Bung Hatta menegaskan dalam tulisannya,
"Negara Indonesia Merdeka yang akan
datang (de toekomstige vrije Indonesische staat) mustahil disebut
"Hindia-Belanda". Juga tidak "Hindia" saja, sebab dapat
menimbulkan kekeliruan dengan India yang asli. Bagi kami nama Indonesia
menyatakan suatu tujuan politik (een politiek doel), karena melambangkan dan
mencita-citakan suatu tanah air di masa depan, dan untuk mewujudkannya tiap
orang Indonesia (Indonesiër) akan berusaha dengan segala tenaga dan
kemampuannya."
Di Indonesia Dr. Sutomo mendirikan
Indonesische Studie Club pada tahun 1924. Tahun itu juga Perserikatan Komunis
Hindia berganti nama menjadi Partai Komunis Indonesia (PKI). Pada tahun 1925
Jong Islamieten Bond membentuk kepanduan Nationaal Indonesische Padvinderij
(Natipij). Itulah tiga organisasi di tanah air yang mula-mula menggunakan nama
"Indonesia". Akhirnya nama "Indonesia" dinobatkan sebagai
nama tanah air, bangsa, dan bahasa pada Kerapatan Pemoeda-Pemoedi Indonesia
tanggal 28 Oktober 1928, yang kini dikenal dengan sebutan Sumpah Pemuda.

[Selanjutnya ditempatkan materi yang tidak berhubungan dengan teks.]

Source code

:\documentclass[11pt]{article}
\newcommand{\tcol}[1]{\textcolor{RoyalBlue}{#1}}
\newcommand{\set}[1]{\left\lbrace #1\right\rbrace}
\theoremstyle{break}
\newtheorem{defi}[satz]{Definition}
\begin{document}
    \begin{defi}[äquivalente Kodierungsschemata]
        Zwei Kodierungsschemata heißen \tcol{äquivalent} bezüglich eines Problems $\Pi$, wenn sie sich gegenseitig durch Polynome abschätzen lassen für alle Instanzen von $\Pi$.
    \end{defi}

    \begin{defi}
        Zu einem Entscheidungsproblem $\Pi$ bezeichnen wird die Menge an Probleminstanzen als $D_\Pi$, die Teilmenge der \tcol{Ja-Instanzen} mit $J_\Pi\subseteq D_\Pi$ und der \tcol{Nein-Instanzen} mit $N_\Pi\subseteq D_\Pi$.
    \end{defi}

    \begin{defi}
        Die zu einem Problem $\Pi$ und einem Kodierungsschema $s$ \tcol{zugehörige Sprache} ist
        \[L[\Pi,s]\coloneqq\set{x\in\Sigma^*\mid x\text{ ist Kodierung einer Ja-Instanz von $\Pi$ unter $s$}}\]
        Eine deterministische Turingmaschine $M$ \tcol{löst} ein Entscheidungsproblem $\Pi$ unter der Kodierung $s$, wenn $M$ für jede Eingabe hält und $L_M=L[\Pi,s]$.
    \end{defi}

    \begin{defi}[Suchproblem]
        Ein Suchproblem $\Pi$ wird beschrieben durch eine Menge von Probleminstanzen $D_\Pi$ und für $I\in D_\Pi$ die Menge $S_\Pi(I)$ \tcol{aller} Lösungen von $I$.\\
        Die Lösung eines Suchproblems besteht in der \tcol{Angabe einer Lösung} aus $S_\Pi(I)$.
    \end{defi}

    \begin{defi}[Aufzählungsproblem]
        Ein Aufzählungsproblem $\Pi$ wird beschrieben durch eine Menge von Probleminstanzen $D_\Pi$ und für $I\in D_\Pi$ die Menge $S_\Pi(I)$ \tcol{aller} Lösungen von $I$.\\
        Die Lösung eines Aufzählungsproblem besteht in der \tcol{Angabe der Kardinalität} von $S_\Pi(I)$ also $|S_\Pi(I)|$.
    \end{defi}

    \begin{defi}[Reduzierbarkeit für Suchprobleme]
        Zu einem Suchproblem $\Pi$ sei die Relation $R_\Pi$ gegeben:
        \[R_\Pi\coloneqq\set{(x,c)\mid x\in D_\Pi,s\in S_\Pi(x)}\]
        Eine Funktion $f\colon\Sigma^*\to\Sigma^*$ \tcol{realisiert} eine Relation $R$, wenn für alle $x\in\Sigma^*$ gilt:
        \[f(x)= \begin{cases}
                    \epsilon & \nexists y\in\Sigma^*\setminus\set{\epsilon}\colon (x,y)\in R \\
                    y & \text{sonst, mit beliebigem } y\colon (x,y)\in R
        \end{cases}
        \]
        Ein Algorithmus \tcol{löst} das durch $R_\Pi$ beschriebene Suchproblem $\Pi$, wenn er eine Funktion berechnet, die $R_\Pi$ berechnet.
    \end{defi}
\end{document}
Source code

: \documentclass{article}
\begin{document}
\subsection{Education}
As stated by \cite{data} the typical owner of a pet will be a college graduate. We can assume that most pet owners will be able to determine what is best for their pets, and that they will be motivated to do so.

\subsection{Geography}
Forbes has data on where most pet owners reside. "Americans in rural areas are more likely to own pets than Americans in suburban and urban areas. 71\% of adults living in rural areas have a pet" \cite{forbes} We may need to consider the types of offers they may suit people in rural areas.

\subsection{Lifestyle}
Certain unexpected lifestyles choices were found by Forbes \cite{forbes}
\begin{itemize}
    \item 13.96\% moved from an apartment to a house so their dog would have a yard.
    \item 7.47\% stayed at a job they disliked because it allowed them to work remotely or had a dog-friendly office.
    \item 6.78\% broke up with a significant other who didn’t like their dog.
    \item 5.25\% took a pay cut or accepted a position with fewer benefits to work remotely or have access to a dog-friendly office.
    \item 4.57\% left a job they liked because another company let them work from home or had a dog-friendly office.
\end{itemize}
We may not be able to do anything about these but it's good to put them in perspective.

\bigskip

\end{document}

Pada bulan Agustus 1939 tiga orang anggota
Volksraad (Dewan Rakyat; parlemen Hindia-Belanda), Muhammad Husni Thamrin,
Wiwoho Purbohadidjojo, dan Sutardjo Kartohadikusumo, mengajukan mosi kepada
Pemerintah Belanda agar nama Indonesië diresmikan sebagai pengganti nama
"Nederlandsch-Indie". Permohonan ini ditolak.
Dengan pendudukan Jepang pada tanggal 8 Maret
1942, lenyaplah nama "Hindia-Belanda". Pada tanggal 17 Agustus 1945,
menyusul deklarasi Proklamasi Kemerdekaan, lahirlah Republik Indonesia.